» THE RECORDS:
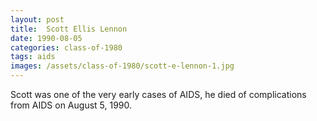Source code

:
 ```yaml
---
layout: post
title:  Scott Ellis Lennon
date: 1990-08-05
categories: class-of-1980
tags: aids
images: /assets/class-of-1980/scott-e-lennon-1.jpg
---
```

Scott was one of the very early cases of AIDS, he died of complications from AIDS on August 5, 1990.
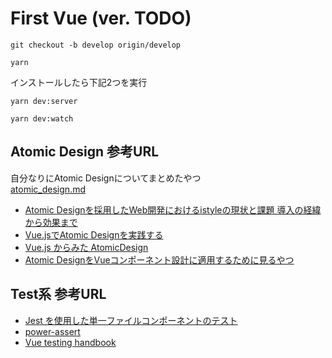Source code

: # First Vue (ver. TODO)

```
git checkout -b develop origin/develop
```

```
yarn
```

インストールしたら下記2つを実行

```
yarn dev:server
```

```
yarn dev:watch
```


## Atomic Design 参考URL
自分なりにAtomic Designについてまとめたやつ  
<a href="./atomic_design.md" target="_blank">atomic_design.md</a>

- <a href="https://logmi.jp/tech/articles/320358" target="_blank">Atomic Designを採用したWeb開発におけるistyleの現状と課題 導入の経緯から効果まで</a>
- <a href="https://qiita.com/hareku/items/04705fcf92cc80ec4095" target="_blank">Vue.jsでAtomic Designを実践する</a>
- <a href="https://medium.com/@t_sugawara/vue-js-%E3%81%8B%E3%82%89%E3%81%BF%E3%81%9F-atomicdesign-e90517842801" target="_blank">Vue.js からみた AtomicDesign</a>
- <a href="http://arm4.hatenablog.com/entry/2018/11/07/172651" target="_blank">Atomic DesignをVueコンポーネント設計に適用するために見るやつ</a>


## Test系 参考URL
- <a href="https://vue-test-utils.vuejs.org/ja/guides/testing-single-file-components-with-jest.html" target="_blank">Jest を使用した単一ファイルコンポーネントのテスト</a>
- <a href="https://github.com/power-assert-js/power-assert" target="_blank">power-assert</a>
- <a href="https://lmiller1990.github.io/vue-testing-handbook/" target="_blank">Vue testing handbook</a>



<a href="" target="_blank"></a>
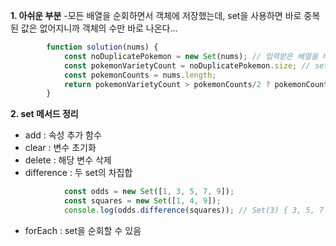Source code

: **1. 아쉬운 부분**
    -모든 배열을 순회하면서 객체에 저장했는데, set을 사용하면 바로 중복된 값은 없어지니까 객체의 수만 바로 나온다...
```javascript
        function solution(nums) {
            const noDuplicatePokemon = new Set(nums); // 입력받은 배열을 바로 set에 저장
            const pokemonVarietyCount = noDuplicatePokemon.size; // set.size 변수를 이용해서 바로 포켓몬 종류 저장
            const pokemonCounts = nums.length; 
            return pokemonVarietyCount > pokemonCounts/2 ? pokemonCounts/2 : pokemonVarietyCount;
        }
```

**2. set 메서드 정리**
- add : 속성 추가 함수
- clear : 변수 초기화
- delete : 해당 변수 삭제
- difference : 두 set의 차집합 
```javascript
            const odds = new Set([1, 3, 5, 7, 9]);
            const squares = new Set([1, 4, 9]);
            console.log(odds.difference(squares)); // Set(3) { 3, 5, 7 }
```
- forEach : set을 순회할 수 있음
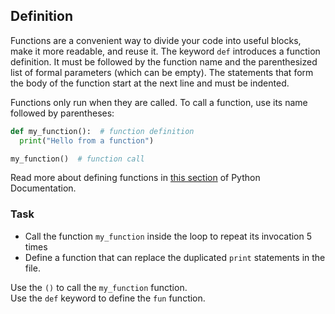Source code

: ## Definition

Functions are a convenient way to divide your code into useful blocks, make it more 
readable, and reuse it.
The keyword `def` introduces a function definition. 
It must be followed by the function name and the parenthesized list of formal parameters (which can be empty). 
The statements that form the body of the function start at the next line and must be indented.


Functions only run when they are called. To call a function, use its name followed by parentheses:

```python
def my_function():  # function definition
  print("Hello from a function")

my_function()  # function call
```

Read more about defining functions in <a href="https://docs.python.org/3/tutorial/controlflow.html#defining-functions">this section</a> of Python Documentation.
### Task
 - Call the function `my_function` inside the loop to repeat its invocation 5 times
 - Define a function that can replace the duplicated `print` statements in the file.  

<div class='hint'>Use the <code>()</code> to call the <code>my_function</code> function.</div>
<div class='hint'>Use the <code>def</code> keyword to define the <code>fun</code> function.</div>
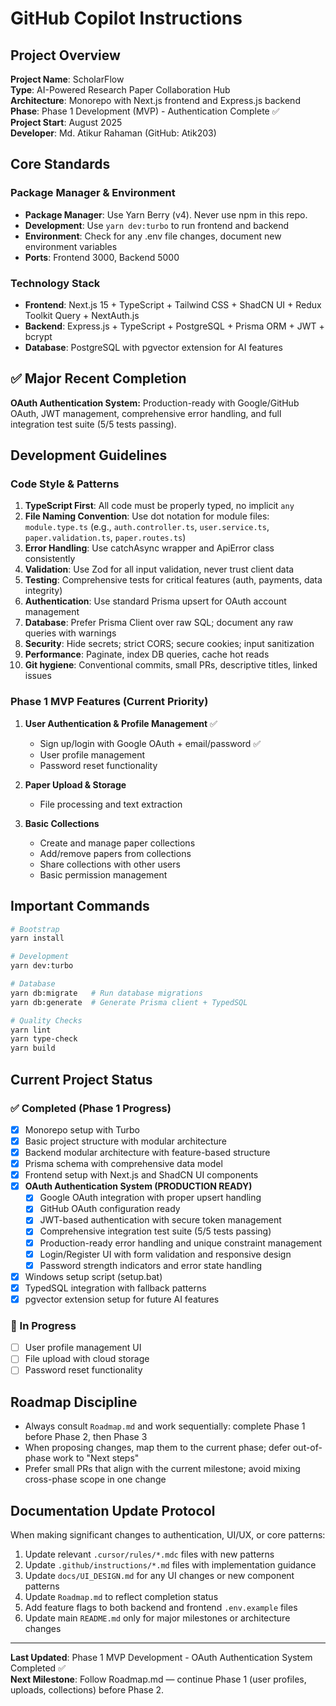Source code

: # GitHub Copilot Instructions

## Project Overview

**Project Name**: ScholarFlow  
**Type**: AI-Powered Research Paper Collaboration Hub  
**Architecture**: Monorepo with Next.js frontend and Express.js backend  
**Phase**: Phase 1 Development (MVP) - Authentication Complete ✅  
**Project Start**: August 2025  
**Developer**: Md. Atikur Rahaman (GitHub: Atik203)

## Core Standards

### Package Manager & Environment

- **Package Manager**: Use Yarn Berry (v4). Never use npm in this repo.
- **Development**: Use `yarn dev:turbo` to run frontend and backend
- **Environment**: Check for any .env file changes, document new environment variables
- **Ports**: Frontend 3000, Backend 5000

### Technology Stack

- **Frontend**: Next.js 15 + TypeScript + Tailwind CSS + ShadCN UI + Redux Toolkit Query + NextAuth.js
- **Backend**: Express.js + TypeScript + PostgreSQL + Prisma ORM + JWT + bcrypt
- **Database**: PostgreSQL with pgvector extension for AI features

## ✅ Major Recent Completion

**OAuth Authentication System:** Production-ready with Google/GitHub OAuth, JWT management, comprehensive error handling, and full integration test suite (5/5 tests passing).

## Development Guidelines

### Code Style & Patterns

1. **TypeScript First**: All code must be properly typed, no implicit `any`
2. **File Naming Convention**: Use dot notation for module files: `module.type.ts` (e.g., `auth.controller.ts`, `user.service.ts`, `paper.validation.ts`, `paper.routes.ts`)
3. **Error Handling**: Use catchAsync wrapper and ApiError class consistently
4. **Validation**: Use Zod for all input validation, never trust client data
5. **Testing**: Comprehensive tests for critical features (auth, payments, data integrity)
6. **Authentication**: Use standard Prisma upsert for OAuth account management
7. **Database**: Prefer Prisma Client over raw SQL; document any raw queries with warnings
8. **Security**: Hide secrets; strict CORS; secure cookies; input sanitization
9. **Performance**: Paginate, index DB queries, cache hot reads
10. **Git hygiene**: Conventional commits, small PRs, descriptive titles, linked issues

### Phase 1 MVP Features (Current Priority)

1. **User Authentication & Profile Management** ✅
   - Sign up/login with Google OAuth + email/password ✅
   - User profile management
   - Password reset functionality

2. **Paper Upload & Storage**
   - File processing and text extraction

3. **Basic Collections**
   - Create and manage paper collections
   - Add/remove papers from collections
   - Share collections with other users
   - Basic permission management

## Important Commands

```bash
# Bootstrap
yarn install

# Development
yarn dev:turbo

# Database
yarn db:migrate   # Run database migrations
yarn db:generate  # Generate Prisma client + TypedSQL

# Quality Checks
yarn lint
yarn type-check
yarn build
```

## Current Project Status

### ✅ Completed (Phase 1 Progress)

- [x] Monorepo setup with Turbo
- [x] Basic project structure with modular architecture
- [x] Backend modular architecture with feature-based structure
- [x] Prisma schema with comprehensive data model
- [x] Frontend setup with Next.js and ShadCN UI components
- [x] **OAuth Authentication System (PRODUCTION READY)**
  - [x] Google OAuth integration with proper upsert handling
  - [x] GitHub OAuth configuration ready
  - [x] JWT-based authentication with secure token management
  - [x] Comprehensive integration test suite (5/5 tests passing)
  - [x] Production-ready error handling and unique constraint management
  - [x] Login/Register UI with form validation and responsive design
  - [x] Password strength indicators and error state handling
- [x] Windows setup script (setup.bat)
- [x] TypedSQL integration with fallback patterns
- [x] pgvector extension setup for future AI features

### 🚧 In Progress

- [ ] User profile management UI
- [ ] File upload with cloud storage
- [ ] Password reset functionality

## Roadmap Discipline

- Always consult `Roadmap.md` and work sequentially: complete Phase 1 before Phase 2, then Phase 3
- When proposing changes, map them to the current phase; defer out-of-phase work to "Next steps"
- Prefer small PRs that align with the current milestone; avoid mixing cross-phase scope in one change

## Documentation Update Protocol

When making significant changes to authentication, UI/UX, or core patterns:

1. Update relevant `.cursor/rules/*.mdc` files with new patterns
2. Update `.github/instructions/*.md` files with implementation guidance
3. Update `docs/UI_DESIGN.md` for any UI changes or new component patterns
4. Update `Roadmap.md` to reflect completion status
5. Add feature flags to both backend and frontend `.env.example` files
6. Update main `README.md` only for major milestones or architecture changes

---

**Last Updated**: Phase 1 MVP Development - OAuth Authentication System Completed ✅  
**Next Milestone**: Follow Roadmap.md — continue Phase 1 (user profiles, uploads, collections) before Phase 2.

» DESCRIPTION OF THE TASK:
Pull every line containing "before" out of the records.

» EXERCISE RESULT:
- Always consult `Roadmap.md` and work sequentially: complete Phase 1 before Phase 2, then Phase 3
**Next Milestone**: Follow Roadmap.md — continue Phase 1 (user profiles, uploads, collections) before Phase 2.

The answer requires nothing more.